Typically, presidents who died while in office lay in repose in the East Room of the White House. That was not to happen. Foreman, a sitting president, was essentially receiving the procession of a former president. There was no explanation as to why, other than that the wishes of the Foreman family precluded it. Nobody in the meeting questioned the departure from protocol.
A severe-looking woman from the Ceremonials division announced the various members of the cabinet who had speaking roles at the memorial service. The woman was dressed in black with a small red brooch at her collar. She had her yellow hair pulled tight in a bun against the back of her head. She appeared to Felicia as though she were plucked straight from the beaverboard of Grant Wood’s American Gothic. The Speaker had seen the work in person at the Art Institute of Chicago during a campaign fundraising event for an Illinois senator several years earlier. She’d long wondered whether the artist intended to honor hardworking Midwesterners or poke fun at their stereotypically rigid morality.
Felicia had spent time researching Wood after seeing the work in person, trying to find out his real intentions. She had no McCarthy-esque motive, but rather a real desire to understand Wood’s sense of things. Felicia, for all of her many faults and judgments of others, was one who loved loyalty. She considered patriotism the highest form of it and hoped Wood’s Gothic intended a conveyance of love of country and not a subtle mocking of it. She never figured it out definitively, though she long remembered what Wood said about the sum of his work, just before his death in 1942.
“In making these paintings,” he admitted, “I had in mind something which I hope to convey to a fairly wide audience in America—the picture of a country rich in the arts of peace; a homely, lovable nation, infinitely worth any sacrifice necessary to its preservation.”
“A homely, lovable nation worth any sacrifice necessary to its preservation,” she’d often repeated to herself while compromising and cajoling legislation into law.
She sat in the Indian Treaty room, learning the details of the memorial, recalling that Wood once earned money by sketching promotional flyers for a mortuary. It was ironic that he should come to mind as she passively listened to presidential funeral arrangements.
The gothic administrator told the room that Felicia was to begin the service with a short welcome address. She was also to end the ceremony with a brief thanks. Foreman’s speechwriters would provide her with a script from which she was told not to deviate.
She felt good about the assignment. Upon hearing of it, Felicia subconsciously found herself liking the dour Ceremonial worker. She noticed the flattering, natural color in the woman’s cheeks and the pale blue of her eyes.
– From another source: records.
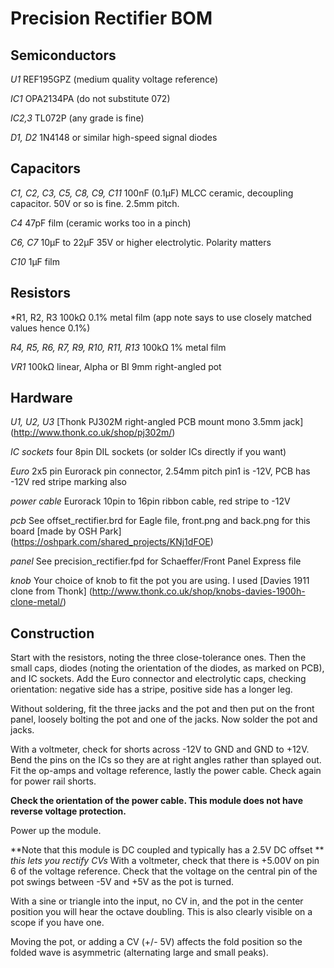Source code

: ﻿# Precision Rectifier BOM

## Semiconductors

*U1* 	REF195GPZ (medium quality voltage reference)

*IC1*	OPA2134PA (do not substitute 072)

*IC2,3*	TL072P (any grade is fine)

*D1, D2*	1N4148 or similar high-speed signal diodes

## Capacitors

*C1, C2, C3, C5, C8, C9, C11*
	100nF (0.1μF) MLCC ceramic, decoupling capacitor. 
	50V or so is fine. 2.5mm pitch.

*C4*	47pF film (ceramic works too in a pinch)

*C6, C7*	10μF to 22μF 35V or higher electrolytic. 
	Polarity matters

*C10*	1μF film

## Resistors

*R1, R2, R3
	100kΩ 0.1% metal film (app note says to use closely 
	matched values hence 0.1%)

*R4, R5, R6, R7, R9, R10, R11, R13*
	100kΩ 1% metal film

*VR1*	100kΩ linear, Alpha or BI 9mm right-angled pot

## Hardware

*U1, U2, U3*
	[Thonk PJ302M right-angled PCB mount mono 3.5mm jack] (http://www.thonk.co.uk/shop/pj302m/)

*IC sockets*
	four 8pin DIL sockets (or solder ICs directly if you want)

*Euro*
	2x5 pin Eurorack pin connector, 2.54mm pitch
	pin1 is -12V, PCB has -12V red stripe marking also

*power cable*
	Eurorack 10pin to 16pin ribbon cable, red stripe to -12V

*pcb*	See offset_rectifier.brd for Eagle file, 
	front.png and back.png for this board [made by OSH Park] (https://oshpark.com/shared_projects/KNj1dFOE)

*panel*	See precision_rectifier.fpd for Schaeffer/Front Panel Express file

*knob*	Your choice of knob to fit the pot you are using.
	I used [Davies 1911 clone from Thonk] (http://www.thonk.co.uk/shop/knobs-davies-1900h-clone-metal/)

## Construction

Start with the resistors, noting the three close-tolerance ones. Then the small caps, 
diodes (noting the orientation of the diodes, as marked on PCB),
and IC sockets. Add the Euro connector and electrolytic caps, checking orientation:
negative side has a stripe, positive side has a longer leg. 

Without soldering, fit the three jacks and the pot and then put on the front panel, loosely 
bolting the pot and one of the jacks. Now solder the pot and jacks.

With a voltmeter, check for shorts across -12V to GND and GND to +12V.
Bend the pins on the ICs so they are at right angles rather than splayed out.
Fit the op-amps and voltage reference, lastly the power cable.
Check again for power rail shorts.

**Check the orientation of the power cable. This module does not have 
reverse voltage protection.**

Power up the module. 

**Note that this module is DC coupled and typically has a 2.5V DC offset
** *this lets you rectify CVs*
With a voltmeter, check that there is +5.00V on pin 6 of the voltage reference.
Check that the voltage on the central pin of the pot swings between -5V and +5V 
as the pot is turned.

With a sine or triangle into the input, no CV in, and the pot 
in the center position you will hear the octave doubling. This is also clearly 
visible on a scope if you have one.

Moving the pot, or adding a CV (+/- 5V) affects the fold position so the 
folded wave is asymmetric (alternating large and small peaks).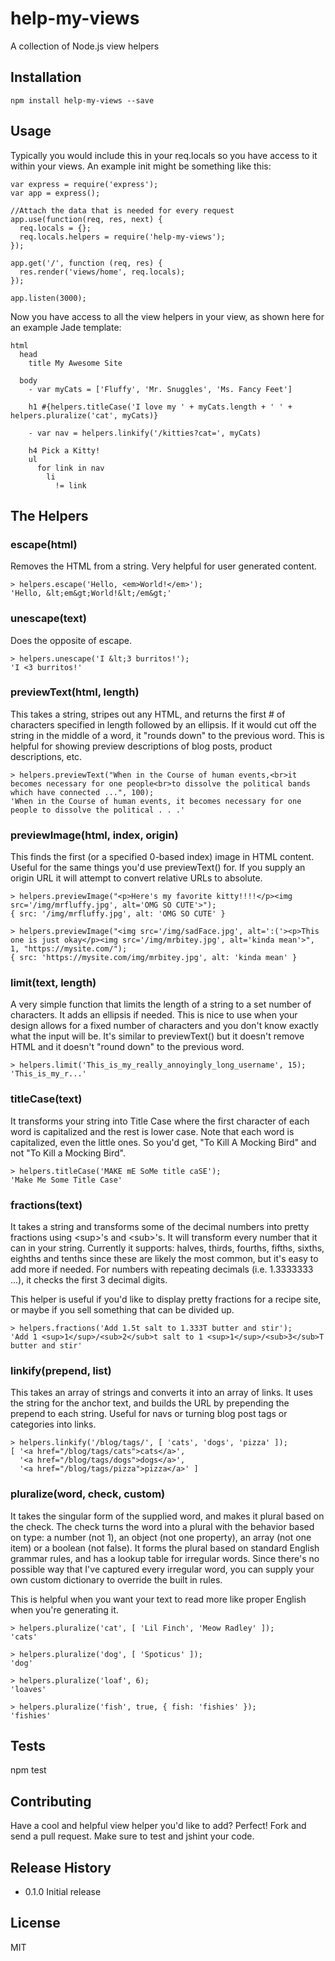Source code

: # help-my-views
A collection of Node.js view helpers


## Installation

    npm install help-my-views --save


## Usage

Typically you would include this in your req.locals so you have access to it within your views. An example init might be something like this:

    var express = require('express');
    var app = express();
    
    //Attach the data that is needed for every request
    app.use(function(req, res, next) {
      req.locals = {};
      req.locals.helpers = require('help-my-views');
    });

    app.get('/', function (req, res) {
      res.render('views/home', req.locals);
    });

    app.listen(3000);


Now you have access to all the view helpers in your view, as shown here for an example Jade template:

    html
      head
        title My Awesome Site
    
      body
        - var myCats = ['Fluffy', 'Mr. Snuggles', 'Ms. Fancy Feet']

        h1 #{helpers.titleCase('I love my ' + myCats.length + ' ' + helpers.pluralize('cat', myCats)}

        - var nav = helpers.linkify('/kitties?cat=', myCats)
        
        h4 Pick a Kitty!
        ul
          for link in nav
            li
              != link


## The Helpers

### escape(html)

Removes the HTML from a string. Very helpful for user generated content.

    > helpers.escape('Hello, <em>World!</em>');
    'Hello, &lt;em&gt;World!&lt;/em&gt;'

### unescape(text)

Does the opposite of escape.

    > helpers.unescape('I &lt;3 burritos!');
    'I <3 burritos!'

### previewText(html, length)

This takes a string, stripes out any HTML, and returns the first # of characters specified in length followed by an ellipsis. If it would cut off the string in 
the middle of a word, it "rounds down" to the previous word. This is helpful for showing preview descriptions of blog posts, product descriptions, etc.

    > helpers.previewText("When in the Course of human events,<br>it becomes necessary for one people<br>to dissolve the political bands which have connected ...", 100); 
    'When in the Course of human events, it becomes necessary for one people to dissolve the political . . .'

### previewImage(html, index, origin)

This finds the first (or a specified 0-based index) image in HTML content. Useful for the same things you'd use previewText() for. If you supply an origin URL it will
attempt to convert relative URLs to absolute.

    > helpers.previewImage("<p>Here's my favorite kitty!!!!</p><img src='/img/mrfluffy.jpg', alt='OMG SO CUTE'>");
    { src: '/img/mrfluffy.jpg', alt: 'OMG SO CUTE' }

    > helpers.previewImage("<img src='/img/sadFace.jpg', alt=':('><p>This one is just okay</p><img src='/img/mrbitey.jpg', alt='kinda mean'>", 1, "https://mysite.com/");
    { src: 'https://mysite.com/img/mrbitey.jpg', alt: 'kinda mean' }

### limit(text, length)

A very simple function that limits the length of a string to a set number of characters. It adds an ellipsis if needed. This is nice to use when your 
design allows for a fixed number of characters and you don't know exactly what the input will be. It's similar to previewText() but it doesn't remove HTML and it doesn't 
"round down" to the previous word.

    > helpers.limit('This_is_my_really_annoyingly_long_username', 15);
    'This_is_my_r...'

### titleCase(text)

It transforms your string into Title Case where the first character of each word is capitalized and the rest is lower case. Note that each word is 
capitalized, even the little ones. So you'd get, "To Kill A Mocking Bird" and not "To Kill a Mocking Bird". 

    > helpers.titleCase('MAKE mE SoMe title caSE');
    'Make Me Some Title Case'

### fractions(text)

It takes a string and transforms some of the decimal numbers into pretty fractions using &lt;sup&gt;'s and &lt;sub&gt;'s. It will transform every number that it can in
your string. Currently it supports: halves, thirds, fourths, fifths, sixths, eighths and tenths since these are likely the most common, but it's easy to add
more if needed. For numbers with repeating decimals (i.e. 1.3333333 ...), it checks the first 3 decimal digits.

This helper is useful if you'd like to display pretty fractions for a recipe site, or maybe if you sell something that can be divided up. 

    > helpers.fractions('Add 1.5t salt to 1.333T butter and stir');
    'Add 1 <sup>1</sup>/<sub>2</sub>t salt to 1 <sup>1</sup>/<sub>3</sub>T butter and stir'

### linkify(prepend, list)

This takes an array of strings and converts it into an array of links. It uses the string for the anchor text, and builds the URL by prepending the prepend 
to each string. Useful for navs or turning blog post tags or categories into links. 

    > helpers.linkify('/blog/tags/', [ 'cats', 'dogs', 'pizza' ]);
    [ '<a href="/blog/tags/cats">cats</a>',
      '<a href="/blog/tags/dogs">dogs</a>',
      '<a href="/blog/tags/pizza">pizza</a>' ]

### pluralize(word, check, custom)

It takes the singular form of the supplied word, and makes it plural based on the check. The check turns the word into a plural with the behavior based on type: 
a number (not 1), an object (not one property), an array (not one item) or a boolean (not false). It forms the plural based on standard English grammar rules, and has a
lookup table for irregular words. Since there's no possible way that I've captured every irregular word, you can supply your own custom dictionary to override the
built in rules. 

This is helpful when you want your text to read more like proper English when you're generating it.  

    > helpers.pluralize('cat', [ 'Lil Finch', 'Meow Radley' ]);
    'cats'
    
    > helpers.pluralize('dog', [ 'Spoticus' ]);
    'dog'

    > helpers.pluralize('loaf', 6);
    'loaves'

    > helpers.pluralize('fish', true, { fish: 'fishies' });
    'fishies'
    
## Tests

  npm test


## Contributing

Have a cool and helpful view helper you'd like to add? Perfect! Fork and send a pull request. Make sure to test and jshint your code.


## Release History

* 0.1.0 Initial release


## License

MIT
But the brief affair was over when the woman revealed Senator Blackmon’s role. It was inconceivable and it incensed the Speaker. She felt slighted and snubbed.
John Blackmon was the designated successor. Meaning, he would not attend the memorial service in the event that the unthinkable happened. His absence was to ensure governmental continuity. He was told to expect presidential-level security and that he would be taken to an undisclosed location until the end of the funeral service at Arlington. At the point that the majority of successors were no longer in the same location, his life would return to normal.
It was a tactical decision without any political gamesmanship brought to bear. But Felicia took it as such. She viewed it as a message to the public, and to the Supreme Court, that he was the one worth keeping alive. He was the one needed to carry on in the event of mass casualties.
It was difficult for Felicia to sit still. She was biting the inside of her lip, internalizing the perception that everyone in the room was staring at her.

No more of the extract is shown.